• _Exercise aim_
If a line below contains the word "Consider", count it; give only the total.

(Source texts of formatted documents)
[Start of Attachment]

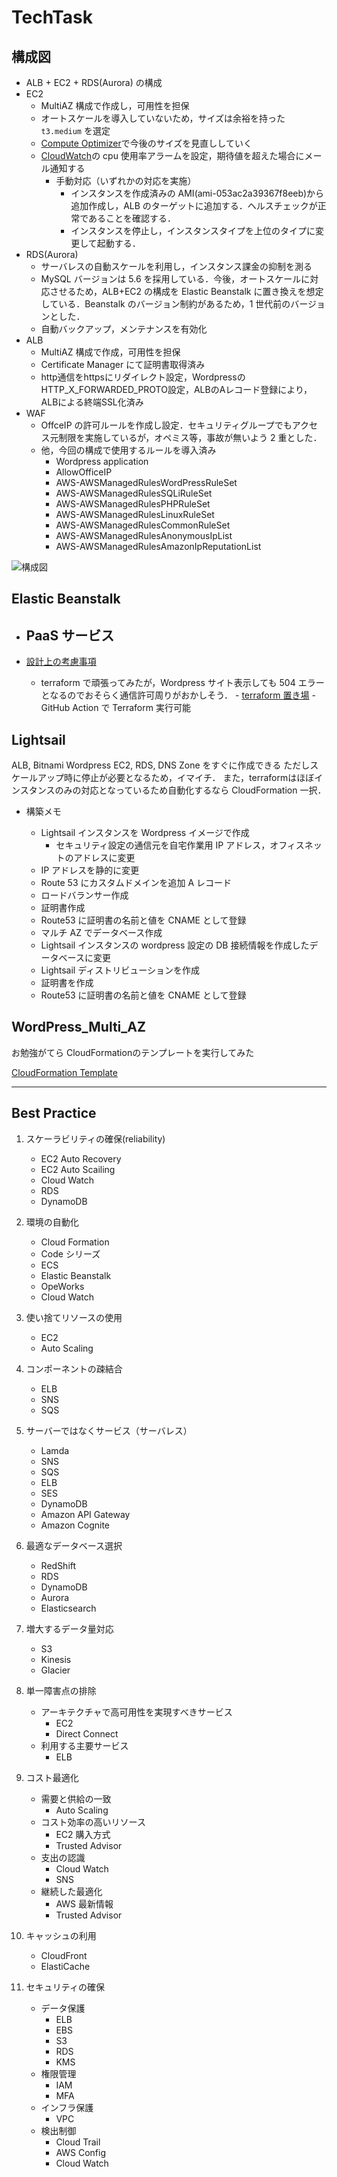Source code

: # TechTask

## 構成図

- ALB + EC2 + RDS(Aurora) の構成
- EC2
  - MultiAZ 構成で作成し，可用性を担保
  - オートスケールを導入していないため，サイズは余裕を持った `t3.medium` を選定
  - [Compute Optimizer](https://console.aws.amazon.com/compute-optimizer/home?region=ap-northeast-1#/dashboard)で今後のサイズを見直ししていく
  - [CloudWatch](https://ap-northeast-1.console.aws.amazon.com/cloudwatch/home?region=ap-northeast-1#alarmsV2:alarm/wordpress-ec2-cpuutilization-alarm?)の cpu 使用率アラームを設定，期待値を超えた場合にメール通知する
    - 手動対応（いずれかの対応を実施）
      - インスタンスを作成済みの AMI(ami-053ac2a39367f8eeb)から追加作成し，ALB のターゲットに追加する．ヘルスチェックが正常であることを確認する．
      - インスタンスを停止し，インスタンスタイプを上位のタイプに変更して起動する．
- RDS(Aurora)
  - サーバレスの自動スケールを利用し，インスタンス課金の抑制を測る
  - MySQL バージョンは 5.6 を採用している．今後，オートスケールに対応させるため，ALB+EC2 の構成を Elastic Beanstalk に置き換えを想定している．Beanstalk のバージョン制約があるため，1 世代前のバージョンとした．
  - 自動バックアップ，メンテナンスを有効化
- ALB
  - MultiAZ 構成で作成，可用性を担保
  - Certificate Manager にて証明書取得済み
  - http通信をhttpsにリダイレクト設定，WordpressのHTTP_X_FORWARDED_PROTO設定，ALBのAレコード登録により，ALBによる終端SSL化済み
- WAF
  - OffceIP の許可ルールを作成し設定．セキュリティグループでもアクセス元制限を実施しているが，オペミス等，事故が無いよう 2 重とした．
  - 他，今回の構成で使用するルールを導入済み
    - Wordpress application
    - AllowOfficeIP
    - AWS-AWSManagedRulesWordPressRuleSet
    - AWS-AWSManagedRulesSQLiRuleSet
    - AWS-AWSManagedRulesPHPRuleSet
    - AWS-AWSManagedRulesLinuxRuleSet
    - AWS-AWSManagedRulesCommonRuleSet
    - AWS-AWSManagedRulesAnonymousIpList
    - AWS-AWSManagedRulesAmazonIpReputationList

![構成図](./system-diagram.drawio.png)

## Elastic Beanstalk

- ## PaaS サービス
- [設計上の考慮事項](https://docs.aws.amazon.com/ja_jp/elasticbeanstalk/latest/dg/concepts.concepts.design.html)

  - terraform で頑張ってみたが，Wordpress サイト表示しても 504 エラーとなるのでおそらく通信許可周りがおかしそう． - [terraform 置き場](./terraform) - GitHub Action で Terraform 実行可能

## Lightsail

ALB, Bitnami Wordpress EC2, RDS, DNS Zone をすぐに作成できる
ただしスケールアップ時に停止が必要となるため，イマイチ．
また，terraformはほぼインスタンスのみの対応となっているため自動化するなら CloudFormation 一択．

- 構築メモ

    - Lightsail インスタンスを Wordpress イメージで作成
      - セキュリティ設定の通信元を自宅作業用 IP アドレス，オフィスネットのアドレスに変更
    - IP アドレスを静的に変更
    - Route 53 にカスタムドメインを追加 A レコード
    - ロードバランサー作成
    - 証明書作成
    - Route53 に証明書の名前と値を CNAME として登録
    - マルチ AZ でデータベース作成
    - Lightsail インスタンスの wordpress 設定の DB 接続情報を作成したデータベースに変更
    - Lightsail ディストリビューションを作成
    - 証明書を作成
    - Route53 に証明書の名前と値を CNAME として登録
    
## WordPress_Multi_AZ

お勉強がてら CloudFormationのテンプレートを実行してみた

[CloudFormation Template](CloudFormation/WordPress_Multi_AZ/template.yaml)

---

## Best Practice

1. スケーラビリティの確保(reliability)

   - EC2 Auto Recovery
   - EC2 Auto Scailing
   - Cloud Watch
   - RDS
   - DynamoDB

1. 環境の自動化

   - Cloud Formation
   - Code シリーズ
   - ECS
   - Elastic Beanstalk
   - OpeWorks
   - Cloud Watch

1. 使い捨てリソースの使用

   - EC2
   - Auto Scaling

1. コンポーネントの疎結合

   - ELB
   - SNS
   - SQS

1. サーバーではなくサービス（サーバレス）

   - Lamda
   - SNS
   - SQS
   - ELB
   - SES
   - DynamoDB
   - Amazon API Gateway
   - Amazon Cognite

1. 最適なデータベース選択

   - RedShift
   - RDS
   - DynamoDB
   - Aurora
   - Elasticsearch

1. 増大するデータ量対応

   - S3
   - Kinesis
   - Glacier

1. 単一障害点の排除

   - アーキテクチャで高可用性を実現すべきサービス
     - EC2
     - Direct Connect
   - 利用する主要サービス
     - ELB

1. コスト最適化

   - 需要と供給の一致
     - Auto Scaling
   - コスト効率の高いリソース
     - EC2 購入方式
     - Trusted Advisor
   - 支出の認識
     - Cloud Watch
     - SNS
   - 継続した最適化
     - AWS 最新情報
     - Trusted Advisor

1. キャッシュの利用

   - CloudFront
   - ElastiCache

1. セキュリティの確保

   - データ保護
     - ELB
     - EBS
     - S3
     - RDS
     - KMS
   - 権限管理
     - IAM
     - MFA
   - インフラ保護
     - VPC
   - 検出制御
     - Cloud Trail
     - AWS Config
     - Cloud Watch
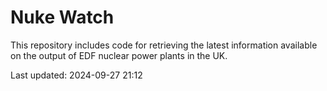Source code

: # Nuke Watch

This repository includes code for retrieving the latest information available on the output of EDF nuclear power plants in the UK.

Last updated: 2024-09-27 21:12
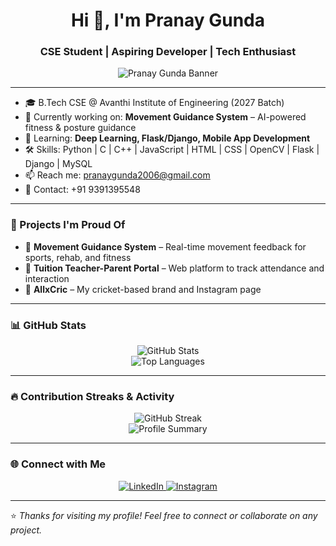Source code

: <h1 align="center">Hi 👋, I'm Pranay Gunda</h1>
<h3 align="center">CSE Student | Aspiring Developer | Tech Enthusiast</h3>

<p align="center">
  <img src="https://ibb.co/x85C6spw" alt="Pranay Gunda Banner" />
</p>

---

- 🎓 B.Tech CSE @ Avanthi Institute of Engineering (2027 Batch)  
- 🧠 Currently working on: **Movement Guidance System** – AI-powered fitness & posture guidance  
- 🌱 Learning: **Deep Learning, Flask/Django, Mobile App Development**  
- 🛠️ Skills: Python | C | C++ | JavaScript | HTML | CSS | OpenCV | Flask | Django | MySQL  
- 📫 Reach me: [pranaygunda2006@gmail.com](mailto:pranaygunda2006@gmail.com)  
- 📱 Contact: +91 9391395548  

---

### 🚀 Projects I'm Proud Of

- 🔬 **Movement Guidance System** – Real-time movement feedback for sports, rehab, and fitness  
- 🏫 **Tuition Teacher-Parent Portal** – Web platform to track attendance and interaction  
- 📱 **AllxCric** – My cricket-based brand and Instagram page  

---

### 📊 GitHub Stats

<p align="center">
  <img src="https://github-readme-stats.vercel.app/api?username=pranaygunda06&show_icons=true&theme=radical" alt="GitHub Stats" />
  <br/>
  <img src="https://github-readme-stats.vercel.app/api/top-langs/?username=pranaygunda06&layout=compact&theme=radical" alt="Top Languages" />
</p>

---

### 🔥 Contribution Streaks & Activity

<p align="center">
  <img src="https://github-readme-streak-stats.herokuapp.com/?user=pranaygunda06&theme=radical" alt="GitHub Streak" />
  <br/>
  <img src="https://github-profile-summary-cards.vercel.app/api/cards/profile-details?username=pranaygunda06&theme=radical" alt="Profile Summary" />
</p>

---

### 🌐 Connect with Me

<p align="center">
  <a href="https://www.linkedin.com/in/pranay-gunda-433093279">
    <img src="https://img.shields.io/badge/LinkedIn-blue?logo=linkedin&logoColor=white" alt="LinkedIn" />
  </a>
  <a href="https://www.instagram.com/allxcric">
    <img src="https://img.shields.io/badge/Instagram-E4405F?logo=instagram&logoColor=white" alt="Instagram" />
  </a>
</p>

---

⭐ *Thanks for visiting my profile! Feel free to connect or collaborate on any project.*
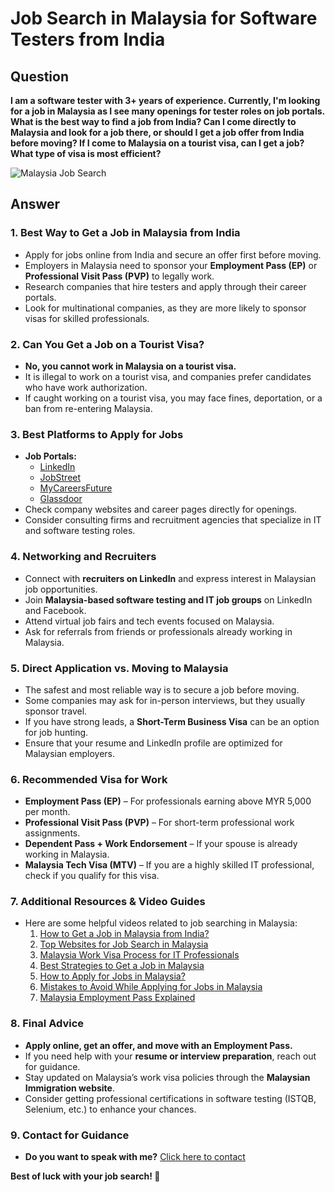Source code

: # Job Search in Malaysia for Software Testers from India

## Question
**I am a software tester with 3+ years of experience. Currently, I'm looking for a job in Malaysia as I see many openings for tester roles on job portals. What is the best way to find a job from India? Can I come directly to Malaysia and look for a job there, or should I get a job offer from India before moving? If I come to Malaysia on a tourist visa, can I get a job? What type of visa is most efficient?**

![Malaysia Job Search](https://github.com/jssuthahar/Malaysia/tree/main/Job#:~:text=6%20minutes%20ago-,NIkiBhavi%20Job.png)

## Answer

### 1. Best Way to Get a Job in Malaysia from India
   - Apply for jobs online from India and secure an offer first before moving.
   - Employers in Malaysia need to sponsor your **Employment Pass (EP)** or **Professional Visit Pass (PVP)** to legally work.
   - Research companies that hire testers and apply through their career portals.
   - Look for multinational companies, as they are more likely to sponsor visas for skilled professionals.

### 2. Can You Get a Job on a Tourist Visa?
   - **No, you cannot work in Malaysia on a tourist visa.**
   - It is illegal to work on a tourist visa, and companies prefer candidates who have work authorization.
   - If caught working on a tourist visa, you may face fines, deportation, or a ban from re-entering Malaysia.

### 3. Best Platforms to Apply for Jobs
   - **Job Portals:**
     - [LinkedIn](https://www.linkedin.com/)
     - [JobStreet](https://www.jobstreet.com.my/)
     - [MyCareersFuture](https://www.mycareersfuture.gov.sg/)
     - [Glassdoor](https://www.glassdoor.com/)
   - Check company websites and career pages directly for openings.
   - Consider consulting firms and recruitment agencies that specialize in IT and software testing roles.

### 4. Networking and Recruiters
   - Connect with **recruiters on LinkedIn** and express interest in Malaysian job opportunities.
   - Join **Malaysia-based software testing and IT job groups** on LinkedIn and Facebook.
   - Attend virtual job fairs and tech events focused on Malaysia.
   - Ask for referrals from friends or professionals already working in Malaysia.

### 5. Direct Application vs. Moving to Malaysia
   - The safest and most reliable way is to secure a job before moving.
   - Some companies may ask for in-person interviews, but they usually sponsor travel.
   - If you have strong leads, a **Short-Term Business Visa** can be an option for job hunting.
   - Ensure that your resume and LinkedIn profile are optimized for Malaysian employers.

### 6. Recommended Visa for Work
   - **Employment Pass (EP)** – For professionals earning above MYR 5,000 per month.
   - **Professional Visit Pass (PVP)** – For short-term professional work assignments.
   - **Dependent Pass + Work Endorsement** – If your spouse is already working in Malaysia.
   - **Malaysia Tech Visa (MTV)** – If you are a highly skilled IT professional, check if you qualify for this visa.

### 7. Additional Resources & Video Guides
   - Here are some helpful videos related to job searching in Malaysia:
     1. [How to Get a Job in Malaysia from India?](https://studio.youtube.com/video/9N8WFffsDmI/edit)
     2. [Top Websites for Job Search in Malaysia](https://www.youtube.com/watch?v=IbvhXdYWR_Q)
     3. [Malaysia Work Visa Process for IT Professionals](https://www.youtube.com/watch?v=I_qruiE0ITE)
     4. [Best Strategies to Get a Job in Malaysia](https://www.youtube.com/watch?v=FkBwgadBEvs)
     5. [How to Apply for Jobs in Malaysia?](https://www.youtube.com/watch?v=Ow8cI0gh6Ow)
     6. [Mistakes to Avoid While Applying for Jobs in Malaysia](https://www.youtube.com/watch?v=UM3-xRjF9ew)
     7. [Malaysia Employment Pass Explained](https://www.youtube.com/watch?v=z1fG8RicEZw)

### 8. Final Advice
   - **Apply online, get an offer, and move with an Employment Pass.**
   - If you need help with your **resume or interview preparation**, reach out for guidance.
   - Stay updated on Malaysia’s work visa policies through the **Malaysian Immigration website**.
   - Consider getting professional certifications in software testing (ISTQB, Selenium, etc.) to enhance your chances.

### 9. Contact for Guidance
   - **Do you want to speak with me?** [Click here to contact](https://topmate.io/jssuthahar/711026?coupon_code=youtube)

**Best of luck with your job search! 🚀**

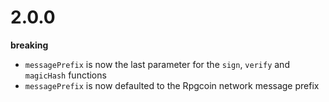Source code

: # 2.0.0
__breaking__
- `messagePrefix` is now the last parameter for the `sign`, `verify` and `magicHash` functions
- `messagePrefix` is now defaulted to the Rpgcoin network message prefix

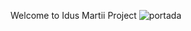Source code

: Welcome to Idus Martii Project
![portada](https://user-images.githubusercontent.com/72987930/199238494-447d3821-49fe-4154-8f0d-2e1b8d1646fe.jpg)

[End of Attachment]

• _Solution to the problem_
2